Segment Start: Data provided
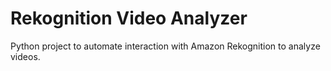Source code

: # Rekognition Video Analyzer
Python project to automate interaction with Amazon Rekognition to analyze videos.
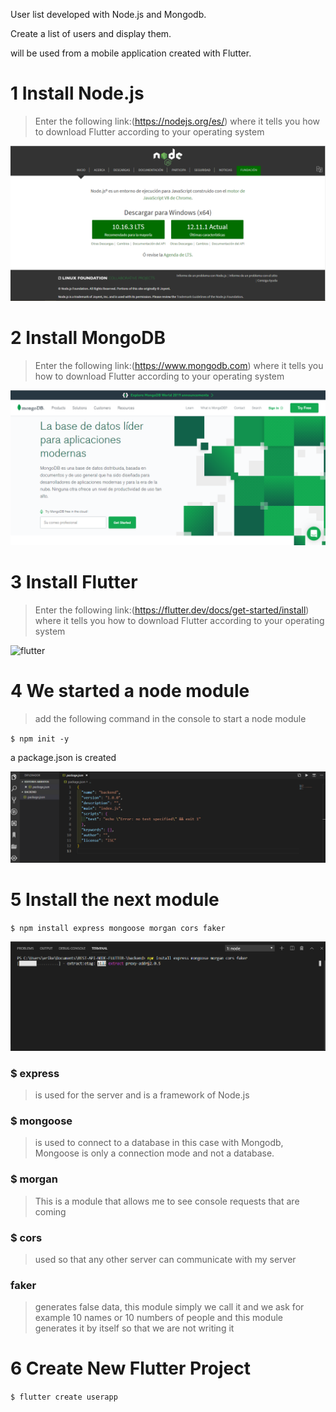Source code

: 
User list developed with Node.js and Mongodb.
 
Create a list of users and display them.

will be used from a mobile application created with Flutter.



# 1 Install Node.js

> Enter the following link:(https://nodejs.org/es/) 
where it tells you how to download Flutter according to your operating system

![](/IMG/nodjs.png)


# 2 Install MongoDB
> Enter the following link:(https://www.mongodb.com)
where it tells you how to download Flutter according to your operating system

![](/IMG/mongodb.png)


# 3 Install Flutter
> Enter the following link:(https://flutter.dev/docs/get-started/install)
where it tells you how to download Flutter according to your operating system

![flutter](https://user-images.githubusercontent.com/26189854/66188028-7adcd180-e643-11e9-9b64-f635ba9ef219.gif)





# 4 We started a node module


>add the following command in the console to start a node module

`$ npm init -y`


a package.json is created


![](/IMG/json.png)


# 5 Install the next module


`$ npm install express mongoose morgan cors faker`

![](/IMG/modules.png)

### $ express
> is used for the server and is a framework of Node.js


### $ mongoose
> is used to connect to a database in this case with Mongodb, Mongoose is only a connection mode and not a database. 


### $ morgan
> This is a module that allows me to see console requests that are coming


### $ cors
> used so that any other server can communicate with my server


### faker
> generates false data, this module simply we call it and we ask for example 10 names or 10 numbers of people and this module generates it by itself so that we are not writing it






# 6 Create New Flutter Project

`$ flutter create userapp`




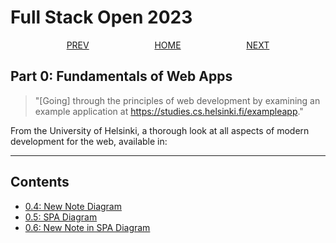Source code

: # Full Stack Open 2023

<nav style="text-align: center;">
    <a href="../README" style="margin: 0 10%">PREV</a>
    <a href="/README" style="margin: 0 10%">HOME</a>
    <a href="../part_1/README.md" style="margin: 0 10%">NEXT</a>
</nav>

## Part 0: Fundamentals of Web Apps

>   "[Going] through the principles of web development by examining an example application at https://studies.cs.helsinki.fi/exampleapp."

From the University of Helsinki, a thorough look at all aspects of modern development for the web, available in:

---

## Contents

* [0.4: New Note Diagram](0.4-new_note-diagram.md)
* [0.5: SPA Diagram](0.5-spa_diagram.md)
* [0.6: New Note in SPA Diagram](0.6-new_note_in_spa_diagram.md)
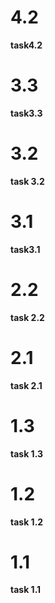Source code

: # 4.2

**task4.2**

# 3.3

**task3.3**

# 3.2

**task 3.2**

# 3.1

**task3.1**

# 2.2

**task 2.2**

# 2.1

**task 2.1**

# 1.3

**task 1.3**

# 1.2

**task 1.2**

# 1.1

**task 1.1**

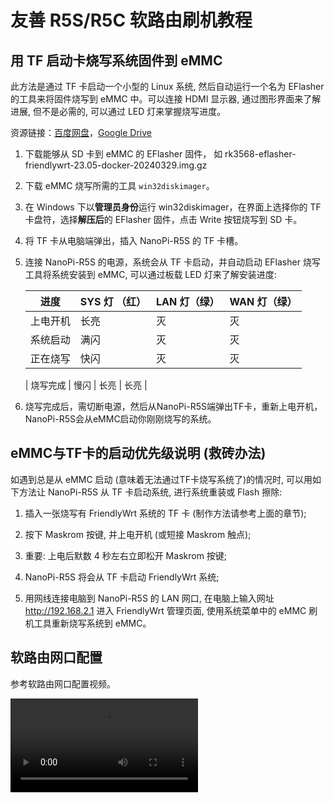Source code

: # 友善 R5S/R5C 软路由刷机教程

## 用 TF 启动卡烧写系统固件到 eMMC

此方法是通过 TF 卡启动一个小型的 Linux 系统, 然后自动运行一个名为 EFlasher 的工具来将固件烧写到 eMMC 中。可以连接 HDMI 显示器, 通过图形界面来了解进展, 但不是必需的, 可以通过 LED 灯来掌握烧写进度。

资源链接：[百度网盘](https://pan.baidu.com/s/1VEFUSDJ7s5qVpBl-8sjtkg?pwd=dtdo#list/path=%2F)，[Google Drive](https://drive.google.com/drive/folders/1yWLtwCesnHfoM8DG7NgJ4jZrjRSI-dQs)

1. 下载能够从 SD 卡到 eMMC 的 EFlasher 固件， 如 rk3568-eflasher-friendlywrt-23.05-docker-20240329.img.gz

2. 下载 eMMC 烧写所需的工具 `win32diskimager`。

3. 在 Windows 下以**管理员身份**运行 win32diskimager，在界面上选择你的 TF 卡盘符，选择**解压后**的 EFlasher 固件，点击 Write 按钮烧写到 SD 卡。

4. 将 TF 卡从电脑端弹出，插入 NanoPi-R5S 的 TF 卡槽。

5. 连接 NanoPi-R5S 的电源，系统会从 TF 卡启动，并自动启动 EFlasher 烧写工具将系统安装到 eMMC, 可以通过板载 LED 灯来了解安装进度:

    | 进度     | SYS 灯 （红） | LAN 灯（绿） | WAN 灯（绿） |
    | -------- | ------------- | ------------ | ------------ |
    | 上电开机 | 长亮          | 灭           | 灭           |
    | 系统启动 | 满闪          | 灭           | 灭           |
    | 正在烧写 | 快闪          | 灭           | 灭           |

    | 烧写完成 | 慢闪          | 长亮         | 长亮         |

6. 烧写完成后，需切断电源，然后从NanoPi-R5S端弹出TF卡，重新上电开机，NanoPi-R5S会从eMMC启动你刚刚烧写的系统。

## eMMC与TF卡的启动优先级说明 (救砖办法)

如遇到总是从 eMMC 启动 (意味着无法通过TF卡烧写系统了)的情况时, 可以用如下方法让 NanoPi-R5S 从 TF 卡启动系统, 进行系统重装或 Flash 擦除:

1. 插入一张烧写有 FriendlyWrt 系统的 TF 卡 (制作方法请参考上面的章节);

2. 按下 Maskrom 按键, 并上电开机 (或短接 Maskrom 触点);

3. 重要: 上电后默数 4 秒左右立即松开 Maskrom 按键;

4. NanoPi-R5S 将会从 TF 卡启动 FriendlyWrt 系统;

5. 用网线连接电脑到 NanoPi-R5S 的 LAN 网口, 在电脑上输入网址 http://192.168.2.1 进入 FriendlyWrt 管理页面, 使用系统菜单中的 eMMC 刷机工具重新烧写系统到 eMMC。

## 软路由网口配置

参考软路由网口配置视频。

![软路由网口配置视频](LAN_configuration.mp4)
Segment End: Data provided
▶ [Task brief]: From the first line to the last, copy the records exactly and skip the pictures.

▶ [Answer section]:
Source code

: # Rekognition Video Analyzer
Python project to automate interaction with Amazon Rekognition to analyze videos.
Source code

: 
User list developed with Node.js and Mongodb.
 
Create a list of users and display them.

will be used from a mobile application created with Flutter.



# 1 Install Node.js

> Enter the following link:(https://nodejs.org/es/) 
where it tells you how to download Flutter according to your operating system

![](/IMG/nodjs.png)


# 2 Install MongoDB
> Enter the following link:(https://www.mongodb.com)
where it tells you how to download Flutter according to your operating system

![](/IMG/mongodb.png)


# 3 Install Flutter
> Enter the following link:(https://flutter.dev/docs/get-started/install)
where it tells you how to download Flutter according to your operating system

![flutter](https://user-images.githubusercontent.com/26189854/66188028-7adcd180-e643-11e9-9b64-f635ba9ef219.gif)





# 4 We started a node module


>add the following command in the console to start a node module

`$ npm init -y`


a package.json is created


![](/IMG/json.png)


# 5 Install the next module


`$ npm install express mongoose morgan cors faker`

![](/IMG/modules.png)

### $ express
> is used for the server and is a framework of Node.js


### $ mongoose
> is used to connect to a database in this case with Mongodb, Mongoose is only a connection mode and not a database. 


### $ morgan
> This is a module that allows me to see console requests that are coming


### $ cors
> used so that any other server can communicate with my server


### faker
> generates false data, this module simply we call it and we ask for example 10 names or 10 numbers of people and this module generates it by itself so that we are not writing it






# 6 Create New Flutter Project

`$ flutter create userapp`




Source code

: # Full Stack Open 2023

<nav style="text-align: center;">
    <a href="../README" style="margin: 0 10%">PREV</a>
    <a href="/README" style="margin: 0 10%">HOME</a>
    <a href="../part_1/README.md" style="margin: 0 10%">NEXT</a>
</nav>

## Part 0: Fundamentals of Web Apps

>   "[Going] through the principles of web development by examining an example application at https://studies.cs.helsinki.fi/exampleapp."

From the University of Helsinki, a thorough look at all aspects of modern development for the web, available in:

---

## Contents

* [0.4: New Note Diagram](0.4-new_note-diagram.md)
* [0.5: SPA Diagram](0.5-spa_diagram.md)
* [0.6: New Note in SPA Diagram](0.6-new_note_in_spa_diagram.md)
Source code

: # 4.2

**task4.2**

# 3.3

**task3.3**

# 3.2

**task 3.2**

# 3.1

**task3.1**

# 2.2

**task 2.2**

# 2.1

**task 2.1**

# 1.3

**task 1.3**

# 1.2

**task 1.2**

# 1.1

**task 1.1**

Source code

: # 友善 R5S/R5C 软路由刷机教程

## 用 TF 启动卡烧写系统固件到 eMMC

此方法是通过 TF 卡启动一个小型的 Linux 系统, 然后自动运行一个名为 EFlasher 的工具来将固件烧写到 eMMC 中。可以连接 HDMI 显示器, 通过图形界面来了解进展, 但不是必需的, 可以通过 LED 灯来掌握烧写进度。

资源链接：[百度网盘](https://pan.baidu.com/s/1VEFUSDJ7s5qVpBl-8sjtkg?pwd=dtdo#list/path=%2F)，[Google Drive](https://drive.google.com/drive/folders/1yWLtwCesnHfoM8DG7NgJ4jZrjRSI-dQs)

1. 下载能够从 SD 卡到 eMMC 的 EFlasher 固件， 如 rk3568-eflasher-friendlywrt-23.05-docker-20240329.img.gz

2. 下载 eMMC 烧写所需的工具 `win32diskimager`。

3. 在 Windows 下以**管理员身份**运行 win32diskimager，在界面上选择你的 TF 卡盘符，选择**解压后**的 EFlasher 固件，点击 Write 按钮烧写到 SD 卡。

4. 将 TF 卡从电脑端弹出，插入 NanoPi-R5S 的 TF 卡槽。

5. 连接 NanoPi-R5S 的电源，系统会从 TF 卡启动，并自动启动 EFlasher 烧写工具将系统安装到 eMMC, 可以通过板载 LED 灯来了解安装进度:

    | 进度     | SYS 灯 （红） | LAN 灯（绿） | WAN 灯（绿） |
    | -------- | ------------- | ------------ | ------------ |
    | 上电开机 | 长亮          | 灭           | 灭           |
    | 系统启动 | 满闪          | 灭           | 灭           |
    | 正在烧写 | 快闪          | 灭           | 灭           |

    | 烧写完成 | 慢闪          | 长亮         | 长亮         |

6. 烧写完成后，需切断电源，然后从NanoPi-R5S端弹出TF卡，重新上电开机，NanoPi-R5S会从eMMC启动你刚刚烧写的系统。

## eMMC与TF卡的启动优先级说明 (救砖办法)

如遇到总是从 eMMC 启动 (意味着无法通过TF卡烧写系统了)的情况时, 可以用如下方法让 NanoPi-R5S 从 TF 卡启动系统, 进行系统重装或 Flash 擦除:

1. 插入一张烧写有 FriendlyWrt 系统的 TF 卡 (制作方法请参考上面的章节);

2. 按下 Maskrom 按键, 并上电开机 (或短接 Maskrom 触点);

3. 重要: 上电后默数 4 秒左右立即松开 Maskrom 按键;

4. NanoPi-R5S 将会从 TF 卡启动 FriendlyWrt 系统;

5. 用网线连接电脑到 NanoPi-R5S 的 LAN 网口, 在电脑上输入网址 http://192.168.2.1 进入 FriendlyWrt 管理页面, 使用系统菜单中的 eMMC 刷机工具重新烧写系统到 eMMC。

## 软路由网口配置

参考软路由网口配置视频。

![软路由网口配置视频](LAN_configuration.mp4)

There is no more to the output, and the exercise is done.